■ TO DO
Copy the listing exactly. Omit nothing.

■ MATERIAL PROVIDED
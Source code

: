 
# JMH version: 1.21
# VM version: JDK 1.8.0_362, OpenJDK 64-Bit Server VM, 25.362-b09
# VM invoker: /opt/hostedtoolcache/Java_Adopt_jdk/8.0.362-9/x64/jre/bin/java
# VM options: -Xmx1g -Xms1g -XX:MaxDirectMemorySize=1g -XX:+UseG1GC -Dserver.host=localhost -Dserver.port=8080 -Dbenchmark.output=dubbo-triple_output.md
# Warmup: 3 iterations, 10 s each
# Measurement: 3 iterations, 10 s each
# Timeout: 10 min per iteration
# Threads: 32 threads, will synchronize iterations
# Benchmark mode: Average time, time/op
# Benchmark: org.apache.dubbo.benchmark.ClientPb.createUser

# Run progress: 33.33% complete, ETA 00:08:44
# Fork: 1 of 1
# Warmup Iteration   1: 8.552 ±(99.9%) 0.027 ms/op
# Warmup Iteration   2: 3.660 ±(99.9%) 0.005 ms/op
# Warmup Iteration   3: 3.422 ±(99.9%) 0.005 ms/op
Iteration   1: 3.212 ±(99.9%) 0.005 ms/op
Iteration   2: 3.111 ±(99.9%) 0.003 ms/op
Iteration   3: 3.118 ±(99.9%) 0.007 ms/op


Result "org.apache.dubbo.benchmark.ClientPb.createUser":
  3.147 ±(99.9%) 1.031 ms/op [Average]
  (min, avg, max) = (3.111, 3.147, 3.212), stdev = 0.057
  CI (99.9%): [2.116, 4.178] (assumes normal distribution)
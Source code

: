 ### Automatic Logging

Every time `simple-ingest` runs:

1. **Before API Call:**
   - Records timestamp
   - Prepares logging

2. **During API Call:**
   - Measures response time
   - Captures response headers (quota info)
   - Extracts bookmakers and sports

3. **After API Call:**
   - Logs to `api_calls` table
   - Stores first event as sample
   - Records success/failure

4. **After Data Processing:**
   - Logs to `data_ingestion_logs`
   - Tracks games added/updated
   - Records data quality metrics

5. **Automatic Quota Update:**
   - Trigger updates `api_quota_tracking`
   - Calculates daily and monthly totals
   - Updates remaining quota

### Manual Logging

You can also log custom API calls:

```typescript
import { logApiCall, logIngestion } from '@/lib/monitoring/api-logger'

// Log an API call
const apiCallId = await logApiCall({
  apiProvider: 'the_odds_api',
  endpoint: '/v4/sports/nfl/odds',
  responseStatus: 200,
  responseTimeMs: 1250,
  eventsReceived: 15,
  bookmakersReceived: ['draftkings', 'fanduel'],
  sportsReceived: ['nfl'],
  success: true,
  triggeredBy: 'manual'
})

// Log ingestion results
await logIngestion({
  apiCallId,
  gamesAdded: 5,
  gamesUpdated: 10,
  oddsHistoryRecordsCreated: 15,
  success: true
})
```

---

■ YOUR RESPONSE
Source code

: 
# JMH version: 1.21
# VM version: JDK 1.8.0_362, OpenJDK 64-Bit Server VM, 25.362-b09
# VM invoker: /opt/hostedtoolcache/Java_Adopt_jdk/8.0.362-9/x64/jre/bin/java
# VM options: -Xmx1g -Xms1g -XX:MaxDirectMemorySize=1g -XX:+UseG1GC -Dserver.host=localhost -Dserver.port=8080 -Dbenchmark.output=dubbo-triple_output.md
# Warmup: 3 iterations, 10 s each
# Measurement: 3 iterations, 10 s each
# Timeout: 10 min per iteration
# Threads: 32 threads, will synchronize iterations
# Benchmark mode: Average time, time/op
# Benchmark: org.apache.dubbo.benchmark.ClientPb.createUser

# Run progress: 33.33% complete, ETA 00:08:44
# Fork: 1 of 1
# Warmup Iteration   1: 8.552 ±(99.9%) 0.027 ms/op
# Warmup Iteration   2: 3.660 ±(99.9%) 0.005 ms/op
# Warmup Iteration   3: 3.422 ±(99.9%) 0.005 ms/op
Iteration   1: 3.212 ±(99.9%) 0.005 ms/op
Iteration   2: 3.111 ±(99.9%) 0.003 ms/op
Iteration   3: 3.118 ±(99.9%) 0.007 ms/op


Result "org.apache.dubbo.benchmark.ClientPb.createUser":
  3.147 ±(99.9%) 1.031 ms/op [Average]
  (min, avg, max) = (3.111, 3.147, 3.212), stdev = 0.057
  CI (99.9%): [2.116, 4.178] (assumes normal distribution)
Source code

: ### Automatic Logging

Every time `simple-ingest` runs:

1. **Before API Call:**
   - Records timestamp
   - Prepares logging

2. **During API Call:**
   - Measures response time
   - Captures response headers (quota info)
   - Extracts bookmakers and sports

3. **After API Call:**
   - Logs to `api_calls` table
   - Stores first event as sample
   - Records success/failure

4. **After Data Processing:**
   - Logs to `data_ingestion_logs`
   - Tracks games added/updated
   - Records data quality metrics

5. **Automatic Quota Update:**
   - Trigger updates `api_quota_tracking`
   - Calculates daily and monthly totals
   - Updates remaining quota

### Manual Logging

You can also log custom API calls:

```typescript
import { logApiCall, logIngestion } from '@/lib/monitoring/api-logger'

// Log an API call
const apiCallId = await logApiCall({
  apiProvider: 'the_odds_api',
  endpoint: '/v4/sports/nfl/odds',
  responseStatus: 200,
  responseTimeMs: 1250,
  eventsReceived: 15,
  bookmakersReceived: ['draftkings', 'fanduel'],
  sportsReceived: ['nfl'],
  success: true,
  triggeredBy: 'manual'
})

// Log ingestion results
await logIngestion({
  apiCallId,
  gamesAdded: 5,
  gamesUpdated: 10,
  oddsHistoryRecordsCreated: 15,
  success: true
})
```

---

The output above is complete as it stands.